Happily, most Meetings for Worship which I attend aren't explicitly Christian, or Pagan, or anything else: whatever Face of the Spirit you experience or seek, you are welcome. The people in most Meetings I've been part of worry a lot less about which particular aspect, facet, or name of the Divine people seek and experience -- or, to borrow a phrase from
Cat Chapin-Bishop, which brand name of the Divine people tune into -- and are more concerned about our seeking together and collective experience. This is how I can be in worship with Friends who are Christian, Jewish, Non-Theist, Buddhist, and other theaologies, and still be in genuine spiritual community. And even have the profound experience of gathered or covered/held worship. (And what a blessing. What a deep, joyful blessing.)
In that earlier conversation, I went on to lay out what I thought a typical or quintessential Quaker Witchen or Witchy Quaker ritual would look like. And then I realized, I'm a Pagan Quaker; I'm an open and out Pagan Quaker who does education with Monthly Meetings and Quaker organizations, and with Pagan organizations; but somehow, I
never end up doing this version of worship/ritual -- what's up with that, anyway? *laugh*
So here's an example of a Pagan Quaker ritual based in Roses, Too! tradition of eclectic, Feminist Witchcraft (therefore, small-group):
- Gather; talk through the ritual.
- Check-ins: what are three words that describe how you are right now?
- Ground and center/tree of life.
- Purify the space, cast the circle, invoke the directions and the Goddess.
- Silent worship. Vocal ministry as moved. Singing, dancing, drumming, chanting if moved?
- Ground and center.
- Feasting.
- Goodbyes to the directions and the Goddess and to each other. Shaking of hands. Hugs.

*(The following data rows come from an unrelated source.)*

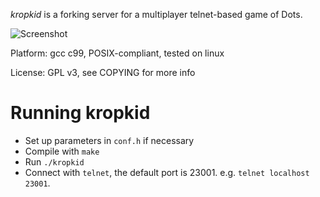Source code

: *kropkid* is a forking server for a multiplayer telnet-based game of Dots.

![Screenshot](https://raw.github.com/PawelStiasny/kropkid/master/screenshot.png)

Platform: gcc c99, POSIX-compliant, tested on linux

License: GPL v3, see COPYING for more info


Running kropkid
===============

* Set up parameters in `conf.h` if necessary 
* Compile with `make`
* Run `./kropkid`
* Connect with `telnet`, the default port is 23001. e.g. `telnet localhost 23001`.
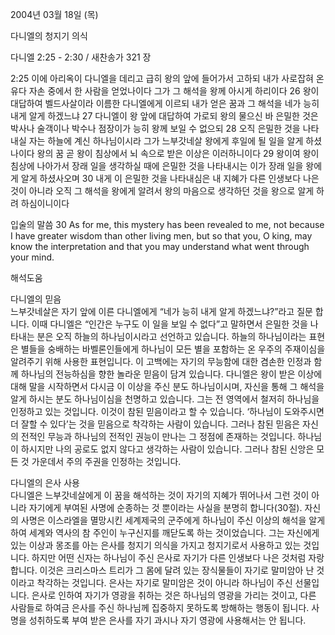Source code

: 2004년 03월 18일 (목)

다니엘의 청지기 의식



다니엘 2:25 - 2:30 / 새찬송가 321 장


2:25 이에 아리옥이 다니엘을 데리고 급히 왕의 앞에 들어가서 고하되 내가 사로잡혀 온 유다 자손 중에서 한 사람을 얻었나이다 그가 그 해석을 왕께 아시게 하리이다 
26 왕이 대답하여 벨드사살이라 이름한 다니엘에게 이르되 내가 얻은 꿈과 그 해석을 네가 능히 내게 알게 하겠느냐 
27 다니엘이 왕 앞에 대답하여 가로되 왕의 물으신 바 은밀한 것은 박사나 술객이나 박수나 점장이가 능히 왕께 보일 수 없으되 
28 오직 은밀한 것을 나타내실 자는 하늘에 계신 하나님이시라 그가 느부갓네살 왕에게 후일에 될 일을 알게 하셨나이다 왕의 꿈 곧 왕이 침상에서 뇌 속으로 받은 이상은 이러하니이다 
29 왕이여 왕이 침상에 나아가서 장래 일을 생각하실 때에 은밀한 것을 나타내시는 이가 장래 일을 왕에게 알게 하셨사오며 
30 내게 이 은밀한 것을 나타내심은 내 지혜가 다른 인생보다 나은 것이 아니라 오직 그 해석을 왕에게 알려서 왕의 마음으로 생각하던 것을 왕으로 알게 하려 하심이니이다 

입술의 말씀 
30 As for me, this mystery has been revealed to me, not because I have greater wisdom than other living men, but so that you, O king, may know the interpretation and that you may understand what went through your mind.

해석도움





다니엘의 믿음  
느부갓네살은 자기 앞에 이른 다니엘에게 “네가 능히 내게 알게 하겠느냐?”라고 질문 합니다. 이때 다니엘은 “인간은 누구도 이 일을 보일 수 없다”고 말하면서 은밀한 것을 나타내는 분은 오직 하늘의 하나님이시라고 선언하고 있습니다. 하늘의 하나님이라는 표현은 별들을 숭배하는 바벨론인들에게 하나님이 모든 별을 포함하는 온 우주의 주재이심을 알려주기 위해 사용한 표현입니다. 이 고백에는 자기의 무능함에 대한 겸손한 인정과 함께 하나님의 전능하심을 향한 놀라운 믿음이 담겨 있습니다. 다니엘은 왕이 받은 이상에 대해 말을 시작하면서 다시금 이 이상을 주신 분도 하나님이시며, 자신을 통해 그 해석을 알게 하시는 분도 하나님이심을 천명하고 있습니다. 그는 전 영역에서 철저히 하나님을 인정하고 있는 것입니다. 이것이 참된 믿음이라고 할 수 있습니다. ‘하나님이 도와주시면 더 잘할 수 있다’는 것을 믿음으로 착각하는 사람이 있습니다. 그러나 참된 믿음은 자신의 전적인 무능과 하나님의 전적인 권능이 만나는 그 정점에 존재하는 것입니다. 하나님이 하시지만 나의 공로도 없지 않다고 생각하는 사람이 있습니다. 그러나 참된 신앙은 모든 것 가운데서 주의 주권을 인정하는 것입니다. 

다니엘의 은사 사용  
다니엘은 느부갓네살에게 이 꿈을 해석하는 것이 자기의 지혜가 뛰어나서 그런 것이 아니라 자기에게 부여된 사명에 순종하는 것 뿐이라는 사실을 분명히 합니다(30절). 자신의 사명은 이스라엘을 멸망시킨 세계제국의 군주에게 하나님이 주신 이상의 해석을 알게 하여 세계와 역사의 참 주인이 누구신지를 깨닫도록 하는 것이었습니다. 그는 자신에게 있는 이상과 몽조를 아는 은사를 청지기 의식을 가지고 청지기로서 사용하고 있는 것입니다. 하지만 어떤 신자는 하나님이 주신 은사로 자기가 다른 인생보다 나은 것처럼 자랑합니다. 이것은 크리스마스 트리가 그 몸에 달려 있는 장식물들이 자기로 말미암아 난 것이라고 착각하는 것입니다. 은사는 자기로 말미암은 것이 아니라 하나님이 주신 선물입니다. 은사로 인하여 자기가 영광을 취하는 것은 하나님의 영광을 가리는 것이고, 다른 사람들로 하여금 은사를 주신 하나님께 집중하지 못하도록 방해하는 행동이 됩니다. 사명을 성취하도록 부여 받은 은사를 자기 과시나 자기 영광에 사용해서는 안 됩니다.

Here's another I can easily envision:
- Settle into silent worship; "enter and center" (per Bill Taber) / ground and center in silent worship.
- If/as led: purify the circle.
- If/as led: cast circle.
- If/as led: invoke the directions.
- If/as led: invoke the Goddess.
- More silent worship.
- If/as led: raise power silently or noisily, with or without movement.
- Ground and center.
- If/as led, goodbyes to the directions and the Goddess.
- Shaking of hands/goodbyes to each other.
- Feasting/coffee and tea in the social hall after. ;-)
And I'm curious. What does Quaker Pagan / Pagan Quaker worship, ritual, etc., look like to you? What's your own experience of it?